Coke is already, of course, a popular mixer – more, I’ve always assumed, for the way its strong, sugary flavour masks the taste of alcohol than for any particular affinity with the stuff. A few years ago, a winemaker for a high-end Australian brand sadly recounted seeing wealthy customers mixing his vintage shiraz with Coke in Shanghai – the Coke a convenient shorthand for the market’s perceived lack of sophistication. While it’s true that this may not be the ideal way to appreciate a complex wine, the practice of improving rough and ready wines with some sugary soda is widespread, and a handy trick to keep up your sleeve for house parties – known as calimocho in Spain, Jesus juice in Argentina and motorină, or diesel fuel, in Romania; a 1:1 ratio is generally recommended.

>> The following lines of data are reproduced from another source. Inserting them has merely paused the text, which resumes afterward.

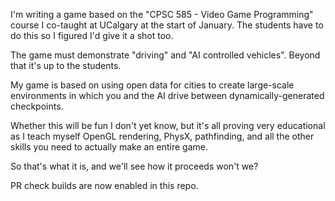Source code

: I'm writing a game based on the "CPSC 585 - Video Game Programming" course I co-taught at UCalgary at the start of January. The students have to do this so I figured I'd give it a shot too.

The game must demonstrate "driving" and "AI controlled vehicles". Beyond that it's up to the students.

My game is based on using open data for cities to create large-scale environments in which you and the AI drive between dynamically-generated checkpoints.

Whether this will be fun I don't yet know, but it's all proving very educational as I teach myself OpenGL rendering, PhysX, pathfinding, and all the other skills you need to actually make an entire game.

So that's what it is, and we'll see how it proceeds won't we?

PR check builds are now enabled in this repo.
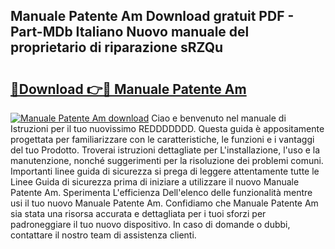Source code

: ## Manuale Patente Am Download gratuit PDF - Part-MDb Italiano Nuovo manuale del proprietario di riparazione sRZQu

# <h2><a href="http://dfg9b3.blite.top/?on=Manuale+Patente+Am">🔗Download 👉🔴 Manuale Patente Am</a></h2>

[![Manuale Patente Am download](https://i.imgur.com/lujVjoI.png)](http://dfg9b3.blite.top/?on=Manuale+Patente+Am)
Ciao e benvenuto nel manuale di Istruzioni per il tuo nuovissimo REDDDDDDD. Questa guida è appositamente progettata per familiarizzare con le caratteristiche, le funzioni e i vantaggi del tuo Prodotto. Troverai istruzioni dettagliate per L'installazione, l'uso e la manutenzione, nonché suggerimenti per la risoluzione dei problemi comuni. Importanti linee guida di sicurezza si prega di leggere attentamente tutte le Linee Guida di sicurezza prima di iniziare a utilizzare il nuovo Manuale Patente Am. Sperimenta L'efficienza Dell'elenco delle funzionalità mentre usi il tuo nuovo Manuale Patente Am. Confidiamo che Manuale Patente Am sia stata una risorsa accurata e dettagliata per i tuoi sforzi per padroneggiare il tuo nuovo dispositivo. In caso di domande o dubbi, contattare il nostro team di assistenza clienti.
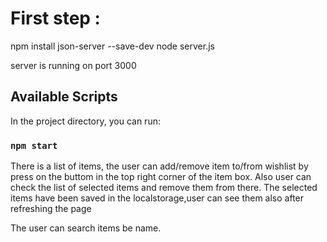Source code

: # First step :
 
 npm install json-server --save-dev
 node server.js
 
 server is running on port 3000

## Available Scripts

In the project directory, you can run:

### `npm start`

 There is a list of items, the user can add/remove item to/from wishlist by press on the buttom in the top right corner of the item box.
 Also user can check the list of selected items and remove them from there.
 The selected items have been saved in the localstorage,user can see them also after refreshing the page
 
 The user can search items be name.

Coke’s syrupy sweetness (Victoria Moore cautions that you should always use the “full sugar” version) and vanilla spice makes it an excellent mixer for golden rum: add a dash of lime juice, and it becomes a Cuba libre, which even sounds cool. In his book The Spirits, Richard Godwin suggests swapping the rum for tequila to make a bantanga, adding that it ought to be stirred “with a large knife, as per Don Javier Delgado Corona”, who created it in Mexico City in 1961. Meanwhile, Dale DeGroff’s The Craft of the Cocktail contains no fewer than four recipes for different Coke-based iced teas, including a London version with amaretto, as well as the usual gin and rum.


My top tip? Save it for the morning after: sugary Coke is the best hangover cure I know. And if it’s good enough for Britney Spears …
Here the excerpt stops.